- Nasz testowany napastnik wyłuskał piłkę bramkarzowi Zawiszy i już w 20. sekundzie posłał ją do siatki – dodaje dyrektor „zielonych”.

Radość z prowadzenia trwała aż… minutę. Nasi zagapili się w polu karnym i ratowali się faulem. Zawisza wyrównał z karnego. W 30. minucie zawodnik ze Rzgowa tak dośrodkował piłkę z boku boiska, że… Damian Rzeźniczak nie miał szans na skuteczną interwencję. Jednak w 44. minucie doświadczony Grzegorz Gorący wyrównał po rykoszecie. Kwadrans po przerwie Patryk Sumera zamienił na gola podanie Arkadiusza Stokłosa i było 2:3. Rzgowianie wyrównali w 75. minucie, wykorzystując sytuację sam na sam.

W drużynie Włókniarza stawiają na… „stranierich”. W pomocy zagrał Ukrainiec, Hiennadij Tubenkow.

- Ostatnio grał w Sparcie Łódź. To chłopak, który skończył studia w Polsce, więc nie będzie miał kłopotów z aklimatyzacją – mówi Włodarczewski.

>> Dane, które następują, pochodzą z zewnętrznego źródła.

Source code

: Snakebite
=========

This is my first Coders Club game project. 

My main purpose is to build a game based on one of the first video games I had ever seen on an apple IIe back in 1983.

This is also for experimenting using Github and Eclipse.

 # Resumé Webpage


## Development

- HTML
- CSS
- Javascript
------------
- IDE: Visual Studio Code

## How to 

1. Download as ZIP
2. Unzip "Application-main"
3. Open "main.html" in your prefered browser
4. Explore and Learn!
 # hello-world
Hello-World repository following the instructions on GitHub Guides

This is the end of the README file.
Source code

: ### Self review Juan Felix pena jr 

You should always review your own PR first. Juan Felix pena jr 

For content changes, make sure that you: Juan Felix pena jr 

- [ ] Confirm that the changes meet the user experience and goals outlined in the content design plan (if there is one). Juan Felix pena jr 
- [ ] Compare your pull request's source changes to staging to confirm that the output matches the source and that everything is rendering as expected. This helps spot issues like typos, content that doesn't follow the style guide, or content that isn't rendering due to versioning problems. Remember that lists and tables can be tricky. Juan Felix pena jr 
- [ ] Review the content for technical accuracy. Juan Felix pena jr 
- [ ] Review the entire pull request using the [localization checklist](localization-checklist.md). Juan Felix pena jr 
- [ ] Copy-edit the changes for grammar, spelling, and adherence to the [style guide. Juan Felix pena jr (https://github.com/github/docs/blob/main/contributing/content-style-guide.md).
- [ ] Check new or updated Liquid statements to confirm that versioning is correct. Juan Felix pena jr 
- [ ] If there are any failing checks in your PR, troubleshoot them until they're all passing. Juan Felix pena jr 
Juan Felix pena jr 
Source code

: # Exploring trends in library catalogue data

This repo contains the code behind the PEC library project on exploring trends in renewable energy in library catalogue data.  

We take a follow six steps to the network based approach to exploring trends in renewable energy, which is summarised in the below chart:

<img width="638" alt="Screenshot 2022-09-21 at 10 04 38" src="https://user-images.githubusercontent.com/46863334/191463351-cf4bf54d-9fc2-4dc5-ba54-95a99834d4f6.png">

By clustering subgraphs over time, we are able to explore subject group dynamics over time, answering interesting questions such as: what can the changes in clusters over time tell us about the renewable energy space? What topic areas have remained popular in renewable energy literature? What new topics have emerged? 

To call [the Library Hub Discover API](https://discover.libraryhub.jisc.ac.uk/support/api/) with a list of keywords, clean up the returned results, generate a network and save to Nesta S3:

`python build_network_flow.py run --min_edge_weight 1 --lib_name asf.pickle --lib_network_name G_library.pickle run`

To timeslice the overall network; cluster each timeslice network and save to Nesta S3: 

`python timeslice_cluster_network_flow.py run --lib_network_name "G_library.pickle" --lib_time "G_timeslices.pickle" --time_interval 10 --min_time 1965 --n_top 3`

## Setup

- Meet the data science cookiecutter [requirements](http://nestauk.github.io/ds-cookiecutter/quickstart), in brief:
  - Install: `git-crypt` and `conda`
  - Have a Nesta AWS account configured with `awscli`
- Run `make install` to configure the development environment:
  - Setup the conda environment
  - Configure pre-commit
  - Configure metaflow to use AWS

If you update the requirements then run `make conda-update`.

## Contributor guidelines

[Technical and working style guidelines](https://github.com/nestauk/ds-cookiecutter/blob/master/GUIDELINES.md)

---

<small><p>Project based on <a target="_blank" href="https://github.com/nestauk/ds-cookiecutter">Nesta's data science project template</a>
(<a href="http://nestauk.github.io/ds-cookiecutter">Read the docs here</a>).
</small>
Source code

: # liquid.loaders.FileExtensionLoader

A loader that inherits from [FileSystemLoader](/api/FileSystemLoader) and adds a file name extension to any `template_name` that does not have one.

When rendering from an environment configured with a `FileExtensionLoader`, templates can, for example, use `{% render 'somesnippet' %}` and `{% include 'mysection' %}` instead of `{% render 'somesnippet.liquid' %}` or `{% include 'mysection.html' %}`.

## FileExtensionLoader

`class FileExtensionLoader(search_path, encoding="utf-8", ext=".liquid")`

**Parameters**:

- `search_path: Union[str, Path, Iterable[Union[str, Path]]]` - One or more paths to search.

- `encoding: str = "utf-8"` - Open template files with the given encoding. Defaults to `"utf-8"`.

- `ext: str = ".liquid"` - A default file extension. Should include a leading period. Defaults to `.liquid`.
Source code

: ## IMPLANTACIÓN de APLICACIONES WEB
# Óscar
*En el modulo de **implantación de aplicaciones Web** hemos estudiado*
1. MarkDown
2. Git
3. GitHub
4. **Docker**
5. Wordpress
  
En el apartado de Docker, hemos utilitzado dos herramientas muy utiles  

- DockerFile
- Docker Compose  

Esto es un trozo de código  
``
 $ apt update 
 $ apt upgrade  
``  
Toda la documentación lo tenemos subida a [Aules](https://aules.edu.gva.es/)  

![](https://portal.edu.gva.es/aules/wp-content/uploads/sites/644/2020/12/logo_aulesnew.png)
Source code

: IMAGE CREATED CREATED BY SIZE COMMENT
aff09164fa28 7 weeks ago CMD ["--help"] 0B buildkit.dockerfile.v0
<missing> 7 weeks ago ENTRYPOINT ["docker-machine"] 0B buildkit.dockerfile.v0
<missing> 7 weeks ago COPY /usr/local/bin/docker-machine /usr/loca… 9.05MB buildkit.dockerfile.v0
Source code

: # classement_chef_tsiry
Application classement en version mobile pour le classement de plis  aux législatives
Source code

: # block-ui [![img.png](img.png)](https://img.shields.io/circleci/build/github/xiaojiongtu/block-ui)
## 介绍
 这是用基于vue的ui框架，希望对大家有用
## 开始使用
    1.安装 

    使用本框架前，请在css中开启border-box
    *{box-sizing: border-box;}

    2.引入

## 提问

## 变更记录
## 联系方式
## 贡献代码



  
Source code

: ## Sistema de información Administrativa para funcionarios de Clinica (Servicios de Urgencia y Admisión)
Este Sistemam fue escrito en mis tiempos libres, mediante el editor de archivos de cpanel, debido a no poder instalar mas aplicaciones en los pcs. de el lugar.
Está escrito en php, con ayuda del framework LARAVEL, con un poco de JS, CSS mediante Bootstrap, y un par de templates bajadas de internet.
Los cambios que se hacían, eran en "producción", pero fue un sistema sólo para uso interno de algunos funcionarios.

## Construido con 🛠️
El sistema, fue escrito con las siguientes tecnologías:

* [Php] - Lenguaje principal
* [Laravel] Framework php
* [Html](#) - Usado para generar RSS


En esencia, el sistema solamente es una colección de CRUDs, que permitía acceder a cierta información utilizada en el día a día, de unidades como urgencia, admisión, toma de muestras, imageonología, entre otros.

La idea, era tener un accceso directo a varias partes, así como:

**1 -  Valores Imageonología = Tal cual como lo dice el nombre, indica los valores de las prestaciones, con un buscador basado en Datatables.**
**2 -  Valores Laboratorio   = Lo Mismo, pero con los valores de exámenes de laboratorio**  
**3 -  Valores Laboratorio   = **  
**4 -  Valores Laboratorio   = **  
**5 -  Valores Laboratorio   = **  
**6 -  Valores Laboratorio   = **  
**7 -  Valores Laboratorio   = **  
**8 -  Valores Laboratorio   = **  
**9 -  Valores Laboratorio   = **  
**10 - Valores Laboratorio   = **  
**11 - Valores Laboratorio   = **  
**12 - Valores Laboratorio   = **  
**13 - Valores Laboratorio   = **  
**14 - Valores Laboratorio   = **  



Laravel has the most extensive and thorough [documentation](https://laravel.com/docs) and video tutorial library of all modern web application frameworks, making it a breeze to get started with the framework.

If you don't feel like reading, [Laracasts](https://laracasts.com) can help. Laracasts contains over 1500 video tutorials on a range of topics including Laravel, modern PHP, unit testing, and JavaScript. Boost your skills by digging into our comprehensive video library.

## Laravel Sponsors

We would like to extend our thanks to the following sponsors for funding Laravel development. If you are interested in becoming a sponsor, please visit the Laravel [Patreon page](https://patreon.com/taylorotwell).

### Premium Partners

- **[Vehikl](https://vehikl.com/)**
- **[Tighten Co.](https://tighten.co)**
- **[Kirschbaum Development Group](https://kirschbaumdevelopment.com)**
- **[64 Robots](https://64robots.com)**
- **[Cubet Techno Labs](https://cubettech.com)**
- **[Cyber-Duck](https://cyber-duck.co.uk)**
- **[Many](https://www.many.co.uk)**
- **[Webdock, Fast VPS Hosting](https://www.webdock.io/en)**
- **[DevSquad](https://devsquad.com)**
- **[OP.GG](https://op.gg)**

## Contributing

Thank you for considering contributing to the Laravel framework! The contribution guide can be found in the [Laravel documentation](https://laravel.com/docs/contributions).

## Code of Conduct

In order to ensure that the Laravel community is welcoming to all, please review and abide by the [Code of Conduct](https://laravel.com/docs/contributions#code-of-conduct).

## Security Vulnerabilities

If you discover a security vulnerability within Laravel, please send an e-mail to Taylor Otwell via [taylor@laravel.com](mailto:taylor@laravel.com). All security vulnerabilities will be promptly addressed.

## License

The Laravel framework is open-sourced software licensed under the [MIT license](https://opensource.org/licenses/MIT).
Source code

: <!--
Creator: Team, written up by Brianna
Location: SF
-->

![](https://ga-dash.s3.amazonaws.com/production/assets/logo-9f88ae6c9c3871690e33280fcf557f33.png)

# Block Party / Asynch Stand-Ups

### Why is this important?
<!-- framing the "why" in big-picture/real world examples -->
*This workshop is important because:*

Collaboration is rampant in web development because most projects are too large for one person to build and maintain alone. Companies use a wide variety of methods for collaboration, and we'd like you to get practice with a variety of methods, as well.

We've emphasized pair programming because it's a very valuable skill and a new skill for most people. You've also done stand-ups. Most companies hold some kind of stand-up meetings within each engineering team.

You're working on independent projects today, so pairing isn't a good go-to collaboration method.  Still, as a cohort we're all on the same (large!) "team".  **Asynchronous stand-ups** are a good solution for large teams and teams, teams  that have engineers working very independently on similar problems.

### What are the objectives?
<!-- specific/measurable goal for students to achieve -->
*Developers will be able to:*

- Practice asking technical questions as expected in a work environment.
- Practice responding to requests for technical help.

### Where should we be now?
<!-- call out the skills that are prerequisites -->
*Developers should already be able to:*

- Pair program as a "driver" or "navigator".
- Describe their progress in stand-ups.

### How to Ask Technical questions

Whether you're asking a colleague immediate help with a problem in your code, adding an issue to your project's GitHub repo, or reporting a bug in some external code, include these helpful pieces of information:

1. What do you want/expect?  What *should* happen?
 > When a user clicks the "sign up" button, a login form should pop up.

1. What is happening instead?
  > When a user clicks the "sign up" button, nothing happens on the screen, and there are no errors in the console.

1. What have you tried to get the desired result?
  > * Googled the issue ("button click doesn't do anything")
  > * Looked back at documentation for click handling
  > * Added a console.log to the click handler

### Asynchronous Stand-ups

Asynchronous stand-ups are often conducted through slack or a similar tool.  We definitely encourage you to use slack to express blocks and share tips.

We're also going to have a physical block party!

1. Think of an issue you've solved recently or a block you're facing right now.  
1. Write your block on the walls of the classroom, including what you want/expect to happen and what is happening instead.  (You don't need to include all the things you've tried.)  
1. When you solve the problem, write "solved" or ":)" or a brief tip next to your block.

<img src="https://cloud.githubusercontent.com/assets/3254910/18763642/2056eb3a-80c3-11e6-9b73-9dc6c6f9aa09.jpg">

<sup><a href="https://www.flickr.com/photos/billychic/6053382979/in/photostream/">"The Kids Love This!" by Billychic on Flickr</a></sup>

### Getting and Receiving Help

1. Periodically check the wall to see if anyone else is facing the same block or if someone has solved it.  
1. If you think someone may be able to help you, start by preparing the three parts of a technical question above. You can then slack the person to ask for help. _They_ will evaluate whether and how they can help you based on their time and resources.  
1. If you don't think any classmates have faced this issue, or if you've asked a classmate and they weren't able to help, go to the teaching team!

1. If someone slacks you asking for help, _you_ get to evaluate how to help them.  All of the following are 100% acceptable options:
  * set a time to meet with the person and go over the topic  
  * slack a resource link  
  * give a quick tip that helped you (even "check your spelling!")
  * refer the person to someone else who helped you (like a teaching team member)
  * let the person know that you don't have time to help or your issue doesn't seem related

Na boisku ChKS Łódź w barwach „zielonych” zabrakło: Michała Mendaka, Jakuba Dobroszka, Kacpra Kirwiela i Adriana Pędziwiatra. Wszyscy mają być gotowi na sobotni ligowy mecz z LKS Rosanów.

Zawisza Rzgów – Włókniarz 3:3 (2:2)

Gole dla Włókniarza: testowany, Gorący, Sumera.

Włókniarz: Rzeźniczak – Klimek, Acela, Leonow, Bieliński – Rudzki, Potrzebowski, Tubenkow, Kowalski – testowany, Gorący. Na zmiany: Waszczuk – Maślakiewicz, Jarych, Stokłos, Sumera, Wołynkiewicz.